I didn’t know how much time it’d take to find a tree, so we left in the morning an hour or so after sunrise, figuring that would give us plenty of time. Though it was incredibly windy in Sequim, in the mountains the weather was calm. The sun was shining and though the temperature was slightly brisk, it was a gorgeous day for tree hunting.

We headed up Lost Mountain Road and turned onto Slab Camp Road, also known as Forest Service Road 2870. Just in case, we scoped out the trees alongside the road. There sure were a bunch of them, but none of them were exactly what we were hoping for. See, the forest service isn’t planting that many trees anymore. That means there are few young trees of an appropriate size for a Christmas tree. If we had a house with 18-foot ceilings, we could probably find an awesome Christmas tree nearing the maximum size allowed under the permit. But we were looking for an apartment-sized tree to squeeze into our dining nook. There weren’t many of those.

We soon came to the 050 spur and pulled onto it. We parked almost immediately and scouted a few trees at the edge of a large clearing littered with broken clay pigeons and shotgun shells. There were some, but they all seemed kind of spindly or uneven. Two trees would grow right next to each other and each would have thick branches on just one side.

We drove slowly down the spur, stopping here and there to check out the saplings sprouting in the sunlight at the road edge. Deeper in the forest there were only adult trees. We weren’t having much luck and I wondered if we’d have to drive around all day. Then we found Christmas Tree Alley.

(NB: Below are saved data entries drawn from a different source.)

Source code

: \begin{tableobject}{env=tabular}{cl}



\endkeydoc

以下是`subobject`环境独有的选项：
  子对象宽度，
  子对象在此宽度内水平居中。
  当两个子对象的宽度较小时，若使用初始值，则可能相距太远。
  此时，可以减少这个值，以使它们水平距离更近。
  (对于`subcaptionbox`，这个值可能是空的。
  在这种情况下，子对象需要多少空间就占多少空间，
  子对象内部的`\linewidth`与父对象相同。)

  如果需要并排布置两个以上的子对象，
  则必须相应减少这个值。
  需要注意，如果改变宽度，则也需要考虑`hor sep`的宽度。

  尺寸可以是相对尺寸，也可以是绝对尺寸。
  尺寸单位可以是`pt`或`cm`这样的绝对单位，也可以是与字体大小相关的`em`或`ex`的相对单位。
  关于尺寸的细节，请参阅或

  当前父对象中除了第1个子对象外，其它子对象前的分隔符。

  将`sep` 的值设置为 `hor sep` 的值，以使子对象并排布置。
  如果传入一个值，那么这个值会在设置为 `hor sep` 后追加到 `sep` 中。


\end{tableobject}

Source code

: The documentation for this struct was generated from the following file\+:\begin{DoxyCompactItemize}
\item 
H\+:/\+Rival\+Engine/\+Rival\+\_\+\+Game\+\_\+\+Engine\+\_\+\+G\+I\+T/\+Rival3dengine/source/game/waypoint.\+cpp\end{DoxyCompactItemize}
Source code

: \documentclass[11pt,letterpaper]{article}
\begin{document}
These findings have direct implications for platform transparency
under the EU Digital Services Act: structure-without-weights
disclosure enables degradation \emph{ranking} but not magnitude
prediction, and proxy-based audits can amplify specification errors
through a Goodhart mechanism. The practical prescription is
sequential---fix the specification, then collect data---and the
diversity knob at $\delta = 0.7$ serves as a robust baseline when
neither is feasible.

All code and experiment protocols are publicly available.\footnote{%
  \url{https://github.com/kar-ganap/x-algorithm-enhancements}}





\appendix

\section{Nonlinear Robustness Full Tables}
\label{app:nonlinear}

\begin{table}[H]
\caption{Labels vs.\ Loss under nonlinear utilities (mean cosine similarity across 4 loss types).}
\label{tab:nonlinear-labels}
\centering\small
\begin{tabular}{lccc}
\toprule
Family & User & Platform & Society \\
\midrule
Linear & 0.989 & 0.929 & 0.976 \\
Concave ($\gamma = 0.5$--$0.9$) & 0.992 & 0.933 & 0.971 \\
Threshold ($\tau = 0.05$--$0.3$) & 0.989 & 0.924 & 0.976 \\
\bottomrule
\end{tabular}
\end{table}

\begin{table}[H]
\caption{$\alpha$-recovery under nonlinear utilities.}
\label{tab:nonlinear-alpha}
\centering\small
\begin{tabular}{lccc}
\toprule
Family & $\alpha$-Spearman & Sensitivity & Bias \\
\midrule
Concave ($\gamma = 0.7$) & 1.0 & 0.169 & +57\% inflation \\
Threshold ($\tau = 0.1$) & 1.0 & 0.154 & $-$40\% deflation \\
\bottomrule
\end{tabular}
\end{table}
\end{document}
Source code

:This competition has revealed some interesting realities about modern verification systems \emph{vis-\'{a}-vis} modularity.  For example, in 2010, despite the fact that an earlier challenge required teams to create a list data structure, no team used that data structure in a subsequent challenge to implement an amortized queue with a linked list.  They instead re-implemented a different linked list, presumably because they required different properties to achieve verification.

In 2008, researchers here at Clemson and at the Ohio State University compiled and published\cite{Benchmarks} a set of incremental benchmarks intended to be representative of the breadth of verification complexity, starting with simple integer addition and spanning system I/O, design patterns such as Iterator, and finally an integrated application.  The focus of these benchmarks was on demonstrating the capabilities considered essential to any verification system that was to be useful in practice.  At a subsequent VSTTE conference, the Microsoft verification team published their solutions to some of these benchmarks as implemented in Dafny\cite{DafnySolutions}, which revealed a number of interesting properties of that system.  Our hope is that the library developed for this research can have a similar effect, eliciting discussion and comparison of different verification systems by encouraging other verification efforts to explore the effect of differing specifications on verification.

I’m pretty sure that’s not the real name, but it sure looked like it. Tree after Christmas-tree-sized tree lined the narrow road leading off 050. It didn’t look like elk habitat, but it looked like there might be a tree there somewhere we could take home.

We skipped down the trail from tree to tree, checking to see if the branches were thick enough, it was the right height, had branches on all sides, etc. We found a few to come back to in the event of nothing better but kept going in search of the mythical perfect tree. Eventually we went back to the best of our fallbacks. It was the right height, branches were evenly spaced all around. It looked a lot thinner and sparser than the pruned trees one finds on a tree farm or pre-cut tree lot, but it was quite charming.

I took out my hand-powered chain saw – basically a length of bladed chain with loop handles at each end – and set to work. I’d never used the saw before and marveled at how quickly it cut through the tree – in less than 30 seconds it toppled onto my head. We carried it back to the car, tied it to the roof with rope and attached the orange permit to the tree trunk.

We borrowed a spare stand from Mandy’s folks and headed down to Olympia to set up the tree. I had to cut off a couple of the lowest branches with a steak knife (the chain saw was too big for the little branches and the wood was too green to easily snap them off) to get it to fit. We decorated it with lights strung around the trunk (they weighed the branches down too much and the wiring was too obvious on such a sparse tree), a handful of ornaments including some clay decorations we’d made at a do-it-yourself place in Olympia and garlands of popcorn and cranberries threaded on string.

It was almost as much fun to make the decorations as it was to get the tree. Even though it’s sort of a tall Charlie Brown tree, it was a lot of fun to get. In fact, it might be the best $5 I spent all year.